[Opening INFORMATION GIVEN section]

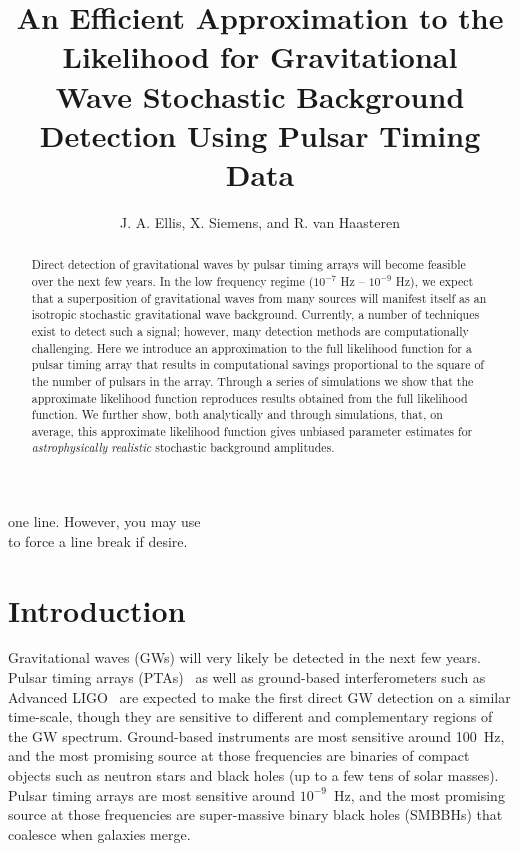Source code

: \documentclass[iop]{emulateapj} \usepackage{apjfonts}
\begin{document}
one line. However, you may use \\ to force a line break if %
desire.

\title{An Efficient Approximation to the Likelihood for
Gravitational\\ Wave Stochastic Background Detection Using Pulsar
Timing Data}

\author{J. A. Ellis, X. Siemens, and
R. van Haasteren}



\begin{abstract} Direct detection of gravitational waves by pulsar
timing arrays will become feasible over the next few years. In the low
frequency regime ($10^{-7}$ Hz -- $10^{-9}$ Hz), we expect that a
superposition of gravitational waves from many sources will manifest
itself as an isotropic stochastic gravitational wave background.
Currently, a number of techniques exist to detect such a signal;
however, many detection methods are computationally challenging. Here
we introduce an approximation to the full likelihood function for a
pulsar timing array that results in computational savings proportional
to the square of the number of pulsars in the array. Through a series
of simulations we show that the approximate likelihood function
reproduces results obtained from the full likelihood function. We
further show, both analytically and through simulations, that, on
average, this approximate likelihood function gives unbiased parameter
estimates for \emph{astrophysically} \emph{realistic} stochastic
background amplitudes. \end{abstract}

\maketitle

\section{Introduction}

Gravitational waves (GWs) will very likely be detected in the next few
years. Pulsar timing arrays (PTAs)~\citep{haa+10} as well as
ground-based interferometers such as Advanced
LIGO~\citep{Waldman:2011vg} are expected to make the first direct GW
detection on a similar time-scale, though they are sensitive to
different and complementary regions of the GW spectrum. Ground-based
instruments are most sensitive around 100~Hz, and the most promising
source at those frequencies are binaries of compact objects such as
neutron stars and black holes (up to a few tens of solar masses).
Pulsar timing arrays are most sensitive around $10^{-9}$~Hz, and the
most promising source at those frequencies are super-massive binary
black holes (SMBBHs) that coalesce when galaxies merge.
\end{document}
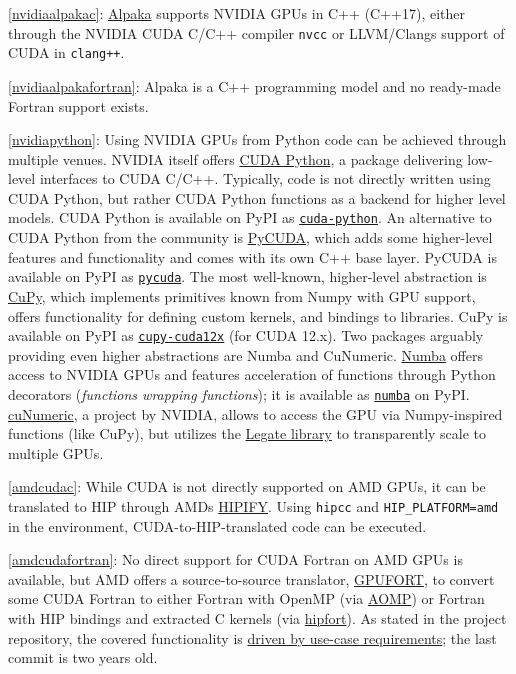 \item \ref{nvidiaalpakac}: \href{https://github.com/alpaka-group/alpaka}{Alpaka} supports NVIDIA GPUs in C++ (C++17), either through the NVIDIA CUDA C/C++ compiler \texttt{nvcc} or LLVM/Clang\textquotesingle s support of CUDA in \texttt{clang++}.
\item \ref{nvidiaalpakafortran}: Alpaka is a C++ programming model and no ready-made Fortran support exists.
\item \ref{nvidiapython}: Using NVIDIA GPUs from Python code can be achieved through multiple venues. NVIDIA itself offers \href{https://github.com/NVIDIA/cuda-python}{CUDA Python}, a package delivering low-level interfaces to CUDA C/C++. Typically, code is not directly written using CUDA Python, but rather CUDA Python functions as a backend for higher level models. CUDA Python is available on PyPI as \href{https://pypi.org/project/cuda-python/}{\texttt{cuda-python}}. An alternative to CUDA Python from the community is \href{https://github.com/inducer/pycuda}{PyCUDA}, which adds some higher-level features and functionality and comes with its own C++ base layer. PyCUDA is available on PyPI as \href{https://pypi.org/project/pycuda/}{\texttt{pycuda}}. The most well-known, higher-level abstraction is \href{https://cupy.dev/}{CuPy}, which implements primitives known from Numpy with GPU support, offers functionality for defining custom kernels, and bindings to libraries. CuPy is available on PyPI as \href{https://pypi.org/project/cupy-cuda12x/}{\texttt{cupy-cuda12x}} (for CUDA 12.x). Two packages arguably providing even higher abstractions are Numba and CuNumeric. \href{http://numba.pydata.org/}{Numba} offers access to NVIDIA GPUs and features acceleration of functions through Python decorators (\emph{functions wrapping functions}); it is available as \href{https://pypi.org/project/numba/}{\texttt{numba}} on PyPI. \href{https://github.com/nv-legate/cunumeric}{cuNumeric}, a project by NVIDIA, allows to access the GPU via Numpy-inspired functions (like CuPy), but utilizes the \href{https://github.com/nv-legate/legate.core}{Legate library} to transparently scale to multiple GPUs.
\item \ref{amdcudac}: While CUDA is not directly supported on AMD GPUs, it can be translated to HIP through AMD\textquotesingle s \href{https://github.com/ROCm-Developer-Tools/HIPIFY}{HIPIFY}. Using \texttt{hipcc} and \texttt{HIP\_PLATFORM=amd} in the environment, CUDA-to-HIP-translated code can be executed.
\item \ref{amdcudafortran}: No direct support for CUDA Fortran on AMD GPUs is available, but AMD offers a source-to-source translator, \href{https://github.com/ROCmSoftwarePlatform/gpufort}{GPUFORT}, to convert some CUDA Fortran to either Fortran with OpenMP (via \href{https://github.com/ROCm-Developer-Tools/aomp}{AOMP}) or Fortran with HIP bindings and extracted C kernels (via \href{https://github.com/ROCmSoftwarePlatform/hipfort}{hipfort}). As stated in the project repository, the covered functionality is \href{https://github.com/ROCmSoftwarePlatform/gpufort\#limitations}{driven by use-case requirements}; the last commit is two years old.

[Closing INFORMATION GIVEN section]

TASK PROMPT -
Every entry above needs to be printed again exactly, with its pictures left out.

PROBLEM SOLUTION -
Source code

: \documentclass[iop]{emulateapj} \usepackage{apjfonts}
\begin{document}
one line. However, you may use \\ to force a line break if %
desire.

\title{An Efficient Approximation to the Likelihood for
Gravitational\\ Wave Stochastic Background Detection Using Pulsar
Timing Data}

\author{J. A. Ellis, X. Siemens, and
R. van Haasteren}



\begin{abstract} Direct detection of gravitational waves by pulsar
timing arrays will become feasible over the next few years. In the low
frequency regime ($10^{-7}$ Hz -- $10^{-9}$ Hz), we expect that a
superposition of gravitational waves from many sources will manifest
itself as an isotropic stochastic gravitational wave background.
Currently, a number of techniques exist to detect such a signal;
however, many detection methods are computationally challenging. Here
we introduce an approximation to the full likelihood function for a
pulsar timing array that results in computational savings proportional
to the square of the number of pulsars in the array. Through a series
of simulations we show that the approximate likelihood function
reproduces results obtained from the full likelihood function. We
further show, both analytically and through simulations, that, on
average, this approximate likelihood function gives unbiased parameter
estimates for \emph{astrophysically} \emph{realistic} stochastic
background amplitudes. \end{abstract}

\maketitle

\section{Introduction}

Gravitational waves (GWs) will very likely be detected in the next few
years. Pulsar timing arrays (PTAs)~\citep{haa+10} as well as
ground-based interferometers such as Advanced
LIGO~\citep{Waldman:2011vg} are expected to make the first direct GW
detection on a similar time-scale, though they are sensitive to
different and complementary regions of the GW spectrum. Ground-based
instruments are most sensitive around 100~Hz, and the most promising
source at those frequencies are binaries of compact objects such as
neutron stars and black holes (up to a few tens of solar masses).
Pulsar timing arrays are most sensitive around $10^{-9}$~Hz, and the
most promising source at those frequencies are super-massive binary
black holes (SMBBHs) that coalesce when galaxies merge.
\end{document}
 \item \ref{nvidiaalpakac}: \href{https://github.com/alpaka-group/alpaka}{Alpaka} supports NVIDIA GPUs in C++ (C++17), either through the NVIDIA CUDA C/C++ compiler \texttt{nvcc} or LLVM/Clang\textquotesingle s support of CUDA in \texttt{clang++}.
\item \ref{nvidiaalpakafortran}: Alpaka is a C++ programming model and no ready-made Fortran support exists.
\item \ref{nvidiapython}: Using NVIDIA GPUs from Python code can be achieved through multiple venues. NVIDIA itself offers \href{https://github.com/NVIDIA/cuda-python}{CUDA Python}, a package delivering low-level interfaces to CUDA C/C++. Typically, code is not directly written using CUDA Python, but rather CUDA Python functions as a backend for higher level models. CUDA Python is available on PyPI as \href{https://pypi.org/project/cuda-python/}{\texttt{cuda-python}}. An alternative to CUDA Python from the community is \href{https://github.com/inducer/pycuda}{PyCUDA}, which adds some higher-level features and functionality and comes with its own C++ base layer. PyCUDA is available on PyPI as \href{https://pypi.org/project/pycuda/}{\texttt{pycuda}}. The most well-known, higher-level abstraction is \href{https://cupy.dev/}{CuPy}, which implements primitives known from Numpy with GPU support, offers functionality for defining custom kernels, and bindings to libraries. CuPy is available on PyPI as \href{https://pypi.org/project/cupy-cuda12x/}{\texttt{cupy-cuda12x}} (for CUDA 12.x). Two packages arguably providing even higher abstractions are Numba and CuNumeric. \href{http://numba.pydata.org/}{Numba} offers access to NVIDIA GPUs and features acceleration of functions through Python decorators (\emph{functions wrapping functions}); it is available as \href{https://pypi.org/project/numba/}{\texttt{numba}} on PyPI. \href{https://github.com/nv-legate/cunumeric}{cuNumeric}, a project by NVIDIA, allows to access the GPU via Numpy-inspired functions (like CuPy), but utilizes the \href{https://github.com/nv-legate/legate.core}{Legate library} to transparently scale to multiple GPUs.
\item \ref{amdcudac}: While CUDA is not directly supported on AMD GPUs, it can be translated to HIP through AMD\textquotesingle s \href{https://github.com/ROCm-Developer-Tools/HIPIFY}{HIPIFY}. Using \texttt{hipcc} and \texttt{HIP\_PLATFORM=amd} in the environment, CUDA-to-HIP-translated code can be executed.
\item \ref{amdcudafortran}: No direct support for CUDA Fortran on AMD GPUs is available, but AMD offers a source-to-source translator, \href{https://github.com/ROCmSoftwarePlatform/gpufort}{GPUFORT}, to convert some CUDA Fortran to either Fortran with OpenMP (via \href{https://github.com/ROCm-Developer-Tools/aomp}{AOMP}) or Fortran with HIP bindings and extracted C kernels (via \href{https://github.com/ROCmSoftwarePlatform/hipfort}{hipfort}). As stated in the project repository, the covered functionality is \href{https://github.com/ROCmSoftwarePlatform/gpufort\#limitations}{driven by use-case requirements}; the last commit is two years old.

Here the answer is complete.